A favor de Cavaco cumple decir que es un reputado economista al que algunos atribuyen la paternidad del «milagro económico» portugués durante su mandato de diez años como primer ministro, entre mitades de la década de los ochenta y los noventa. El país experimentó entonces un notable desarrollo, aunque aquel milagro -al igual que el boom español del ladrillo- debió de ser más bien efímero a juzgar por la desdichada situación económica de Portugal a día de hoy.

Sensato e imprevisible a partes iguales, Cavaco ofrece el perfil típico de los gobernantes portugueses que, por contraste con sus colegas españoles, suelen unir el dominio de idiomas a un magnífico expediente académico en varias universidades. Ya de izquierdas, ya de derechas -que esa es cuestión anecdótica-, todos ellos son gente ilustrada y de tendencias vagamente británicas, como acaso corresponda al país que mantiene con Inglaterra la más duradera alianza entre naciones desde el Tratado de Windsor.

Tal vez esa influencia inglesa explique los imparciales rasgos de discreción y, sobre todo, de excentricidad, que últimamente han dado tanta nombradía en los medios a Cavaco Silva. El jefe de Estado que ahora se queja de la parquedad de sus ingresos en un país económicamente intervenido es el mismo que años atrás -cuando ejercía de primer ministro- afirmó: «Nunca me equivoco y pocas veces tengo dudas». Y el que hace apenas unos meses se felicitó al ver «la sonrisa de las vacas» durante una visita a las Azores. «Están satisfechísimas mirando al pasto que comienza a verdear», explicó Cavaco en lo que quizá fuese una variante algo más barroca y lusitana de la metáfora de los «brotes verdes» popularizada aquí por una anterior ministra de Economía.

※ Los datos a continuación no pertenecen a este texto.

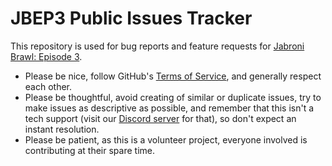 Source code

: # JBEP3 Public Issues Tracker
This repository is used for bug reports and feature requests for [Jabroni Brawl: Episode 3](https://store.steampowered.com/app/869480).

- Please be nice, follow GitHub's [Terms of Service](https://docs.github.com/en/site-policy/github-terms/github-terms-of-service), and generally respect each other.
- Please be thoughtful, avoid creating of similar or duplicate issues, try to make issues as descriptive as possible, and remember that this isn't a tech support (visit our [Discord server](https://discord.gg/qvcnUXB) for that), so don't expect an instant resolution.
- Please be patient, as this is a volunteer project, everyone involved is contributing at their spare time.
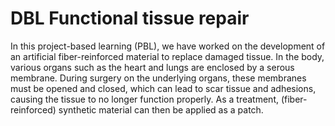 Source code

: # DBL Functional tissue repair

In this project-based learning (PBL), we have worked on the development of an artificial fiber-reinforced material to replace damaged tissue.
In the body, various organs such as the heart and lungs are enclosed by a serous membrane. During surgery on the underlying organs, these membranes must be opened and closed,
which can lead to scar tissue and adhesions, causing the tissue to no longer function properly. As a treatment, (fiber-reinforced) synthetic material can then be applied as a patch.
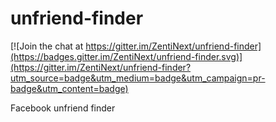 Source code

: # unfriend-finder

[![Join the chat at https://gitter.im/ZentiNext/unfriend-finder](https://badges.gitter.im/ZentiNext/unfriend-finder.svg)](https://gitter.im/ZentiNext/unfriend-finder?utm_source=badge&utm_medium=badge&utm_campaign=pr-badge&utm_content=badge)

Facebook unfriend finder

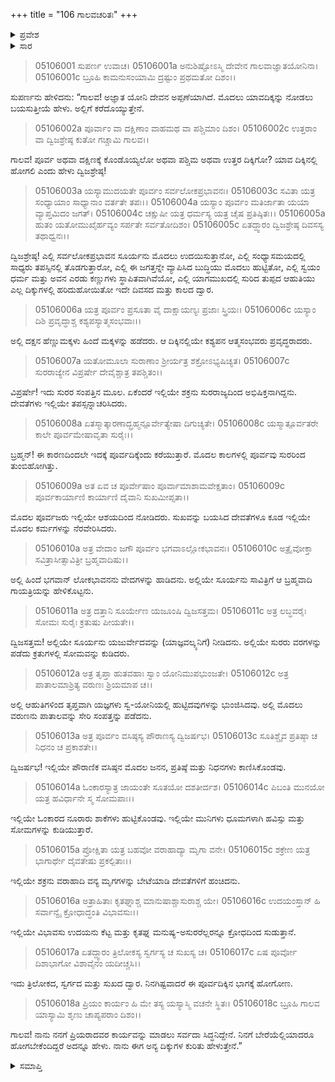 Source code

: +++
title = "106 ಗಾಲವಚರಿತಃ"
+++

<details><summary>ಪ್ರವೇಶ</summary>


।।   ಓಂ ಓಂ ನಮೋ ನಾರಾಯಣಾಯ।।   ಶ್ರೀ ವೇದವ್ಯಾಸಾಯ ನಮಃ ।।

ಶ್ರೀ ಕೃಷ್ಣದ್ವೈಪಾಯನ ವೇದವ್ಯಾಸ ವಿರಚಿತ  

**ಶ್ರೀ ಮಹಾಭಾರತ**

**ಉದ್ಯೋಗ ಪರ್ವ**

**ಭಗವದ್ಯಾನ ಪರ್ವ**

**ಅಧ್ಯಾಯ 106**

</details>


<details><summary>ಸಾರ</summary>

ಗರುಡನು ಗಾಲವನಿಗೆ ಪೂರ್ವ ದಿಕ್ಕನ್ನು ವರ್ಣಿಸಿದುದು (1-18).

</details>



> 05106001 ಸುಪರ್ಣ ಉವಾಚ।
05106001a ಅನುಶಿಷ್ಟೋಽಸ್ಮಿ ದೇವೇನ ಗಾಲವಾಜ್ಞಾತಯೋನಿನಾ।
05106001c ಬ್ರೂಹಿ ಕಾಮನುಸಂಯಾಮಿ ದ್ರಷ್ಟುಂ ಪ್ರಥಮತೋ ದಿಶಂ।।

ಸುಪರ್ಣನು ಹೇಳಿದನು: “ಗಾಲವ! ಅಜ್ಞಾತ ಯೋನಿ ದೇವನ ಅಪ್ಪಣೆಯಾಗಿದೆ. ಮೊದಲು ಯಾವದಿಕ್ಕನ್ನು ನೋಡಲು ಬಯಸುತ್ತೀಯೆ ಹೇಳು. ಅಲ್ಲಿಗೆ ಕರೆದೊಯ್ಯುತ್ತೇನೆ.

> 05106002a ಪೂರ್ವಾಂ ವಾ ದಕ್ಷಿಣಾಂ ವಾಹಮಥ ವಾ ಪಶ್ಚಿಮಾಂ ದಿಶಂ।
05106002c ಉತ್ತರಾಂ ವಾ ದ್ವಿಜಶ್ರೇಷ್ಠ ಕುತೋ ಗಚ್ಚಾಮಿ ಗಾಲವ।।

ಗಾಲವ! ಪೂರ್ವ ಅಥವಾ ದಕ್ಷಿಣಕ್ಕೆ ಕೊಂಡೊಯ್ಯಲೋ ಅಥವಾ ಪಶ್ಚಿಮ ಅಥವಾ ಉತ್ತರ ದಿಕ್ಕಿಗೋ? ಯಾವ ದಿಕ್ಕಿನಲ್ಲಿ ಹೋಗಲಿ ಎಂದು ಹೇಳು ದ್ವಿಜಶ್ರೇಷ್ಠ!

> 05106003a ಯಸ್ಯಾಮುದಯತೇ ಪೂರ್ವಂ ಸರ್ವಲೋಕಪ್ರಭಾವನಃ।
05106003c ಸವಿತಾ ಯತ್ರ ಸಂಧ್ಯಾಯಾಂ ಸಾಧ್ಯಾನಾಂ ವರ್ತತೇ ತಪಃ।।
05106004a ಯಸ್ಯಾಂ ಪೂರ್ವಂ ಮತಿರ್ಜಾತಾ ಯಯಾ ವ್ಯಾಪ್ತಮಿದಂ ಜಗತ್।
05106004c ಚಕ್ಷುಷೀ ಯತ್ರ ಧರ್ಮಸ್ಯ ಯತ್ರ ಚೈಷ ಪ್ರತಿಷ್ಠಿತಃ।।
05106005a ಹುತಂ ಯತೋಮುಖೈರ್ಹವ್ಯಂ ಸರ್ಪತೇ ಸರ್ವತೋದಿಶಂ।
05106005c ಏತದ್ದ್ವಾರಂ ದ್ವಿಜಶ್ರೇಷ್ಠ ದಿವಸಸ್ಯ ತಥಾಧ್ವನಃ।।

ದ್ವಿಜಶ್ರೇಷ್ಠ! ಎಲ್ಲಿ ಸರ್ವಲೋಕಪ್ರಭಾವನ ಸೂರ್ಯನು ಮೊದಲು ಉದಯಿಸುತ್ತಾನೋ, ಎಲ್ಲಿ ಸಂಧ್ಯಾಸಮಯದಲ್ಲಿ ಸಾಧ್ಯರು ತಪಸ್ಸಿನಲ್ಲಿ ತೊಡಗುತ್ತಾರೋ, ಎಲ್ಲಿ ಈ ಜಗತ್ತನ್ನೇ ವ್ಯಾಪಿಸಿದ ಬುದ್ಧಿಯು ಮೊದಲು ಹುಟ್ಟಿತೋ, ಎಲ್ಲಿ ಸ್ವಯಂ ಧರ್ಮ ಮತ್ತು ಅವನ ಎರಡು ಕಣ್ಣುಗಳು ಸ್ಥಾಪಿತವಾಗಿವೆಯೋ, ಎಲ್ಲಿ ಯಾಗಮುಖದಲ್ಲಿ ಸುರಿದ ತುಪ್ಪದ ಆಹುತಿಯು ಎಲ್ಲ ದಿಕ್ಕುಗಳಲ್ಲಿ ಹರಿದುಹೋಯಿತೋ ಇದೇ ದಿವಸದ ಮತ್ತು ಕಾಲದ ದ್ವಾರ.

> 05106006a ಯತ್ರ ಪೂರ್ವಂ ಪ್ರಸೂತಾ ವೈ ದಾಕ್ಷಾಯಣ್ಯಃ ಪ್ರಜಾಃ ಸ್ತ್ರಿಯಃ।
05106006c ಯಸ್ಯಾಂ ದಿಶಿ ಪ್ರವೃದ್ಧಾಶ್ಚ ಕಶ್ಯಪಸ್ಯಾತ್ಮಸಂಭವಾಃ।।

ಅಲ್ಲಿ ದಕ್ಷನ ಹೆಣ್ಣುಮಕ್ಕಳು ಹಿಂದೆ ಮಕ್ಕಳನ್ನು ಹಡೆದರು. ಆ ದಿಕ್ಕಿನಲ್ಲಿಯೇ ಕಶ್ಯಪನ ಆತ್ಮಸಂಭವರು ಪ್ರವೃದ್ಧರಾದರು.

> 05106007a ಯತೋಮೂಲಾ ಸುರಾಣಾಂ ಶ್ರೀರ್ಯತ್ರ ಶಕ್ರೋಽಭ್ಯಷಿಚ್ಯತ।
05106007c ಸುರರಾಜ್ಯೇನ ವಿಪ್ರರ್ಷೇ ದೇವೈಶ್ಚಾತ್ರ ತಪಶ್ಚಿತಂ।।

ವಿಪ್ರರ್ಷೇ! ಇದು ಸುರರ ಸಂಪತ್ತಿನ ಮೂಲ. ಏಕೆಂದರೆ ಇಲ್ಲಿಯೇ ಶಕ್ರನು ಸುರರಾಜ್ಯದಿಂದ ಅಭಿಷಿಕ್ತನಾಗಿದ್ದನು. ದೇವತೆಗಳು ಇಲ್ಲಿಯೇ ತಪಸ್ಸನ್ನಾಚರಿಸಿದರು.

> 05106008a ಏತಸ್ಮಾತ್ಕಾರಣಾದ್ಬ್ರಹ್ಮನ್ಪೂರ್ವೇತ್ಯೇಷಾ ದಿಗುಚ್ಯತೇ।
05106008c ಯಸ್ಮಾತ್ಪೂರ್ವತರೇ ಕಾಲೇ ಪೂರ್ವಮೇಷಾವೃತಾ ಸುರೈಃ।।

ಬ್ರಹ್ಮನ್! ಈ ಕಾರಣದಿಂದಲೇ ಇದಕ್ಕೆ ಪೂರ್ವದಿಕ್ಕೆಂದು ಕರೆಯುತ್ತಾರೆ. ಮೊದಲ ಕಾಲಗಳಲ್ಲಿ ಪೂರ್ವವು ಸುರರಿಂದ ತುಂಬಿಹೋಗಿತ್ತು.

> 05106009a ಅತ ಏವ ಚ ಪೂರ್ವೇಷಾಂ ಪೂರ್ವಾಮಾಶಾಮವೇಕ್ಷತಾಂ।
05106009c ಪೂರ್ವಕಾರ್ಯಾಣಿ ಕಾರ್ಯಾಣಿ ದೈವಾನಿ ಸುಖಮೀಪ್ಸತಾ।।

ಮೊದಲ ಪೂರ್ವಜರು ಇಲ್ಲಿಯೇ ಆಶಯದಿಂದ ನೋಡಿದರು. ಸುಖವನ್ನು ಬಯಸಿದ ದೇವತೆಗಳೂ ಕೂಡ ಇಲ್ಲಿಯೇ ಮೊದಲ ಕರ್ಮಗಳನ್ನು ನೆರವೇರಿಸಿದರು.

> 05106010a ಅತ್ರ ವೇದಾಂ ಜಗೌ ಪೂರ್ವಂ ಭಗವಾಽಲ್ಲೋಕಭಾವನಃ।
05106010c ಅತ್ರೈವೋಕ್ತಾ ಸವಿತ್ರಾಸೀತ್ಸಾವಿತ್ರೀ ಬ್ರಹ್ಮವಾದಿಷು।।

ಅಲ್ಲಿ ಹಿಂದೆ ಭಗವಾನ್ ಲೋಕಭಾವನನು ವೇದಗಳನ್ನು ಹಾಡಿದನು. ಅಲ್ಲಿಯೇ ಸೂರ್ಯನು ಸಾವಿತ್ರಿಗೆ ಆ ಬ್ರಹ್ಮವಾದಿ ಗಾಯತ್ರಿಯನ್ನು ಹೇಳಿಕೊಟ್ಟನು.

> 05106011a ಅತ್ರ ದತ್ತಾನಿ ಸೂರ್ಯೇಣ ಯಜೂಂಷಿ ದ್ವಿಜಸತ್ತಮ।
05106011c ಅತ್ರ ಲಬ್ಧವರೈಃ ಸೋಮಃ ಸುರೈಃ ಕ್ರತುಷು ಪೀಯತೇ।।

ದ್ವಿಜಸತ್ತಮ! ಅಲ್ಲಿಯೇ ಸೂರ್ಯನು ಯಜುರ್ವೇದವನ್ನು (ಯಾಜ್ಞವಲ್ಕ್ಯನಿಗೆ) ನೀಡಿದನು. ಅಲ್ಲಿಯೇ ಸುರರು ವರಗಳನ್ನು ಪಡೆದು ಕ್ರತುಗಳಲ್ಲಿ ಸೋಮವನ್ನು ಕುಡಿದರು.

> 05106012a ಅತ್ರ ತೃಪ್ತಾ ಹುತವಹಾಃ ಸ್ವಾಂ ಯೋನಿಮುಪಭುಂಜತೇ।
05106012c ಅತ್ರ ಪಾತಾಲಮಾಶ್ರಿತ್ಯ ವರುಣಃ ಶ್ರಿಯಮಾಪ ಚ।।

ಅಲ್ಲಿ ಆಹುತಿಗಳಿಂದ ತೃಪ್ತವಾಗಿ ಯಜ್ಞಗಳು ಸ್ವ-ಯೋನಿಯಲ್ಲಿ ಹುಟ್ಟಿದವುಗಳನ್ನು ಭುಂಜಿಸಿದವು. ಅಲ್ಲಿ ಮೊದಲು ವರುಣನು ಪಾತಾಲವನ್ನು ಸೇರಿ ಸಂಪತ್ತನ್ನು ಪಡೆದನು.

> 05106013a ಅತ್ರ ಪೂರ್ವಂ ವಸಿಷ್ಠಸ್ಯ ಪೌರಾಣಸ್ಯ ದ್ವಿಜರ್ಷಭ।
05106013c ಸೂತಿಶ್ಚೈವ ಪ್ರತಿಷ್ಠಾ ಚ ನಿಧನಂ ಚ ಪ್ರಕಾಶತೇ।।

ದ್ವಿಜರ್ಷಭ! ಇಲ್ಲಿಯೇ ಪೌರಾಣಿಕ ವಸಿಷ್ಠನ ಮೊದಲ ಜನನ, ಪ್ರತಿಷ್ಠೆ ಮತ್ತು ನಿಧನಗಳು ಕಾಣಿಸಿಕೊಂಡವು.

> 05106014a ಓಂಕಾರಸ್ಯಾತ್ರ ಜಾಯಂತೇ ಸೂತಯೋ ದಶತೀರ್ದಶ।
05106014c ಪಿಬಂತಿ ಮುನಯೋ ಯತ್ರ ಹವಿರ್ಧಾನೇ ಸ್ಮ ಸೋಮಪಾಃ।।

ಇಲ್ಲಿಯೇ ಓಂಕಾರದ ನೂರಾರು ಶಾಕೆಗಳು ಹುಟ್ಟಿಕೊಂಡವು. ಇಲ್ಲಿಯೇ ಮುನಿಗಳು ಧೂಮಗಳಾಗಿ ಹವಿಸ್ಸು ಮತ್ತು ಸೋಮಗಳನ್ನು ಕುಡಿಯುತ್ತಾರೆ.

> 05106015a ಪ್ರೋಕ್ಷಿತಾ ಯತ್ರ ಬಹವೋ ವರಾಹಾದ್ಯಾ ಮೃಗಾ ವನೇ।
05106015c ಶಕ್ರೇಣ ಯತ್ರ ಭಾಗಾರ್ಥೇ ದೈವತೇಷು ಪ್ರಕಲ್ಪಿತಾಃ।।

ಇಲ್ಲಿಯೇ ಶಕ್ರನು ವರಾಹಾದಿ ವನ್ಯ ಮೃಗಗಳನ್ನು ಬೇಟೆಯಾಡಿ ದೇವತೆಗಳಿಗೆ ಹಂಚಿದನು.

> 05106016a ಅತ್ರಾಹಿತಾಃ ಕೃತಘ್ನಾಶ್ಚ ಮಾನುಷಾಶ್ಚಾಸುರಾಶ್ಚ ಯೇ।
05106016c ಉದಯಂಸ್ತಾನ್ ಹಿ ಸರ್ವಾನ್ವೈ ಕ್ರೋಧಾದ್ಧಂತಿ ವಿಭಾವಸುಃ।।

ಇಲ್ಲಿಯೇ ವಿಭಾವಸು ಉದಯನು ಕೆಟ್ಟ ಮತ್ತು ಕೃತಘ್ನ ಮನುಷ್ಯ-ಅಸುರರೆಲ್ಲರನ್ನೂ ಕ್ರೋಧದಿಂದ ಸುಡುತ್ತಾನೆ.

> 05106017a ಏತದ್ದ್ವಾರಂ ತ್ರಿಲೋಕಸ್ಯ ಸ್ವರ್ಗಸ್ಯ ಚ ಸುಖಸ್ಯ ಚ।
05106017c ಏಷ ಪೂರ್ವೋ ದಿಶಾಭಾಗೋ ವಿಶಾವೈನಂ ಯದೀಚ್ಚಸಿ।।

ಇದು ತ್ರಿಲೋಕದ, ಸ್ವರ್ಗದ ಮತ್ತು ಸುಖದ ದ್ವಾರ. ನಿನಗಿಷ್ಟವಾದರೆ ಈ ಪೂರ್ವದಿಕ್ಕಿನ ಭಾಗಕ್ಕೆ ಹೋಗೋಣ.

> 05106018a ಪ್ರಿಯಂ ಕಾರ್ಯಂ ಹಿ ಮೇ ತಸ್ಯ ಯಸ್ಯಾಸ್ಮಿ ವಚನೇ ಸ್ಥಿತಃ।
05106018c ಬ್ರೂಹಿ ಗಾಲವ ಯಾಸ್ಯಾಮಿ ಶೃಣು ಚಾಪ್ಯಪರಾಂ ದಿಶಂ।।

ಗಾಲವ! ನಾನು ನನಗೆ ಪ್ರಿಯರಾದವರ ಕಾರ್ಯವನ್ನು ಮಾಡಲು ಸರ್ವದಾ ಸಿದ್ಧನಿದ್ದೇನೆ. ನಿನಗೆ ಬೇರೆಯೆಲ್ಲಿಯಾದರೂ ಹೋಗಬೇಕೆಂದಿದ್ದರೆ ಅದನ್ನೂ ಹೇಳು. ನಾನು ಈಗ ಅನ್ಯ ದಿಕ್ಕುಗಳ ಕುರಿತು ಹೇಳುತ್ತೇನೆ.”


<details><summary>ಸಮಾಪ್ತಿ</summary>


ಇತಿ ಶ್ರೀ ಮಹಾಭಾರತೇ ಉದ್ಯೋಗ ಪರ್ವಣಿ ಭಗವದ್ಯಾನ ಪರ್ವಣಿ ಗಾಲವಚರಿತೇ ಷಡಧಿಕಶತತಮೋಽಧ್ಯಾಯಃ।  
ಇದು ಶ್ರೀ ಮಹಾಭಾರತದಲ್ಲಿ ಉದ್ಯೋಗ ಪರ್ವದಲ್ಲಿ ಭಗವದ್ಯಾನ ಪರ್ವದಲ್ಲಿ ಗಾಲವಚರಿತೆಯಲ್ಲಿ ನೂರಾಆರನೆಯ ಅಧ್ಯಾಯವು.



</details>
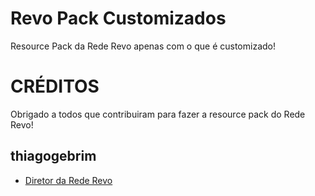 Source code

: # Revo Pack Customizados
 Resource Pack da Rede Revo apenas com o que é customizado!
 
 # CRÉDITOS
Obrigado a todos que contribuiram para fazer a resource pack do Rede Revo!

## thiagogebrim
* [Diretor da Rede Revo](https://rederevo.com)
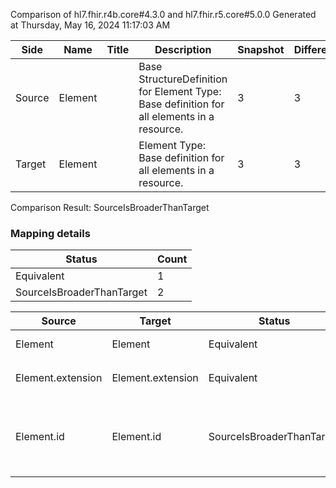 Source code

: Comparison of hl7.fhir.r4b.core#4.3.0 and hl7.fhir.r5.core#5.0.0
Generated at Thursday, May 16, 2024 11:17:03 AM

| Side | Name | Title | Description | Snapshot | Differential |
| --- | --- | --- | --- | --- | --- |
| Source | Element |  | Base StructureDefinition for Element Type: Base definition for all elements in a resource. | 3 | 3 |
| Target | Element |  | Element Type: Base definition for all elements in a resource. | 3 | 3 |


Comparison Result: SourceIsBroaderThanTarget


### Mapping details

| Status | Count |
| ------ | ----- |
Equivalent | 1 |
SourceIsBroaderThanTarget | 2 |


| Source | Target | Status | Message |
| ------ | ------ | ------ | ------- |
| Element | Element | Equivalent | R4B `Element` maps as Equivalent to R5 `Element` |
| Element.extension | Element.extension | Equivalent | R4B `Element.extension` maps as Equivalent to R5 `Element.extension` |
| Element.id | Element.id | SourceIsBroaderThanTarget | R4B `Element.id` maps as SourceIsBroaderThanTarget to R5 `Element.id` - id has change due to type change: R4B id id has no equivalent or mapped type in R5 id |

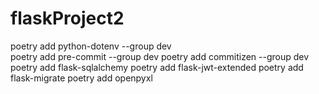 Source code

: # flaskProject2

 poetry add python-dotenv --group dev  
 poetry add pre-commit --group dev
 poetry add commitizen  --group dev
 poetry add flask-sqlalchemy
 poetry add flask-jwt-extended
 poetry add flask-migrate
 poetry add openpyxl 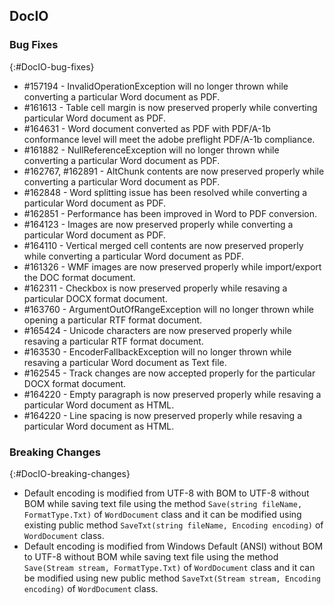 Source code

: ## DocIO

### Bug Fixes
{:#DocIO-bug-fixes}

* \#157194 - InvalidOperationException will no longer thrown while converting a particular Word document as PDF.
* \#161613 - Table cell margin is now preserved properly while converting particular Word document as PDF.
* \#164631 - Word document converted as PDF with PDF/A-1b conformance level will meet the adobe preflight PDF/A-1b compliance.
* \#161882 - NullReferenceException will no longer thrown while converting a particular Word document as PDF.
* \#162767, \#162891 - AltChunk contents are now preserved properly while converting a particular Word document as PDF.
* \#162848 - Word splitting issue has been resolved while converting a particular Word document as PDF.
* \#162851 - Performance has been improved in Word to PDF conversion.
* \#164123 - Images are now preserved properly while converting a particular Word document as PDF.
* \#164110 - Vertical merged cell contents are now preserved properly while converting a particular Word document as PDF.
* \#161326 - WMF images are now preserved properly while import/export the DOC format document.
* \#162311 - Checkbox is now preserved properly while resaving a particular DOCX format document.
* \#163760 - ArgumentOutOfRangeException will no longer thrown while opening a particular RTF format document.
* \#165424 - Unicode characters are now preserved properly while resaving a particular RTF format document.
* \#163530 - EncoderFallbackException will no longer thrown while resaving a particular Word document as Text file.
* \#162545 - Track changes are now accepted properly for the particular DOCX format document.
* \#164220 - Empty paragraph is now preserved properly while resaving a particular Word document as HTML.
* \#164220 - Line spacing is now preserved properly while resaving a particular Word document as HTML.
### Breaking Changes
{:#DocIO-breaking-changes}
* Default encoding is modified from UTF-8 with BOM to UTF-8 without BOM while saving text file using the method `Save(string fileName, FormatType.Txt)` of `WordDocument` class and it can be modified using existing public method `SaveTxt(string fileName, Encoding encoding)` of `WordDocument` class.
* Default encoding is modified from Windows Default (ANSI) without BOM to UTF-8 without BOM while saving text file using the method `Save(Stream stream, FormatType.Txt)` of `WordDocument` class and it can be modified using new public method `SaveTxt(Stream stream, Encoding encoding)` of `WordDocument` class. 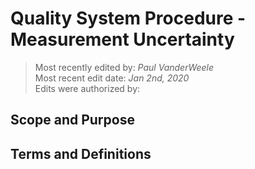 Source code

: # Quality System Procedure - Measurement Uncertainty

>Most recently edited by: *Paul VanderWeele*  
>Most recent edit date: *Jan 2nd, 2020*  
>Edits were authorized by:  

## Scope and Purpose

## Terms and Definitions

Igualmente impredecible en asuntos más serios, el conservador Cavaco no ha dudado en censurar a los gobiernos de la UE que se dejan «chantajear» por las agencias norteamericanas de calificación de riesgo. Y también, ya puestos, al gobierno de su propio país y de su misma cuerda ideológica que, a juicio de Cavaco, ha violado principios básicos al suprimir las pagas extraordinarias a funcionarios y pensionistas.

Sorprende ya un tanto más que el propio presidente parezca incluirse a sí mismo en el pelotón de los «nuevos pobres» creado por la crisis y los tijeretazos al bolsillo del contribuyente. Mal pintan las cosas para un país cuando su jefe de Estado se queja de que no le alcanza el sueldo, aunque no convenga tomárselo al pie de la letra. Y es que también los políticos tienen derecho a llorar.